ABOUT THIS TASK - Your answer should be one number: the count of lines in these entries that hold the word "loading".

RECORDS FOR THE EXERCISE -
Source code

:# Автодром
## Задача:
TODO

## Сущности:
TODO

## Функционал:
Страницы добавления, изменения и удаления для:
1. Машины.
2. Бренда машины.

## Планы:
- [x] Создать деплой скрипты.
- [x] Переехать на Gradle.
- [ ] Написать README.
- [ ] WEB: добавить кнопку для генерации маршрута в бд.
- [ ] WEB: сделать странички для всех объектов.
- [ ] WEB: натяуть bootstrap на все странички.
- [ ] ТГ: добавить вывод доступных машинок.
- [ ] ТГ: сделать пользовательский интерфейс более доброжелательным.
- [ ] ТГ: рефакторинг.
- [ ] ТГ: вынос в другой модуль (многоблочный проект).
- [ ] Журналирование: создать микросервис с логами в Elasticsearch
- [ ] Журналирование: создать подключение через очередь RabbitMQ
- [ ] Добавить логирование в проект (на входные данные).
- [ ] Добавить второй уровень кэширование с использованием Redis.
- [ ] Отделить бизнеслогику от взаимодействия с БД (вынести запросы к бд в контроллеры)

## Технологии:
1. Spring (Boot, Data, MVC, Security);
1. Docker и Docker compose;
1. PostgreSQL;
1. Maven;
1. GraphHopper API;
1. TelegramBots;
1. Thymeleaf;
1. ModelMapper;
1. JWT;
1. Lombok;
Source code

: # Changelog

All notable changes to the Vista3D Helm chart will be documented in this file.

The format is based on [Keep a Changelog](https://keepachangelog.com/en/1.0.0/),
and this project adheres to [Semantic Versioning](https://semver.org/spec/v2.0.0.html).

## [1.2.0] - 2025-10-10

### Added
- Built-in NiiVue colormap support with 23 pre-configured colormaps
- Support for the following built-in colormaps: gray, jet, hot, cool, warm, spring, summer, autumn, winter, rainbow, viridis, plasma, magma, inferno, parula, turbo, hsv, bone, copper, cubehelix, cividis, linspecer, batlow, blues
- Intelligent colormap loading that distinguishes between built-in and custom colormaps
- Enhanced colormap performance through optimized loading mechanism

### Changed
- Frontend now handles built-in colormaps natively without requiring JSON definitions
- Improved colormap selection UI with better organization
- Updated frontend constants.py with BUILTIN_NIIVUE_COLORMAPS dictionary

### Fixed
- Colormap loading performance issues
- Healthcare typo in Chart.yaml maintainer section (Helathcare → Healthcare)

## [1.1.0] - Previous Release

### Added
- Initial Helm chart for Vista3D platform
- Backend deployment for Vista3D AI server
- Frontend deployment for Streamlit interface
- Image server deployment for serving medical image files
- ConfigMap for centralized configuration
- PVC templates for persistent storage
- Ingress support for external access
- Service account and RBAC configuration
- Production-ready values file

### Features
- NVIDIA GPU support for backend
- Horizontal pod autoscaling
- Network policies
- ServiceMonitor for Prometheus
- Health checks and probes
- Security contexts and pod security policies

FINISHED EXERCISE - 3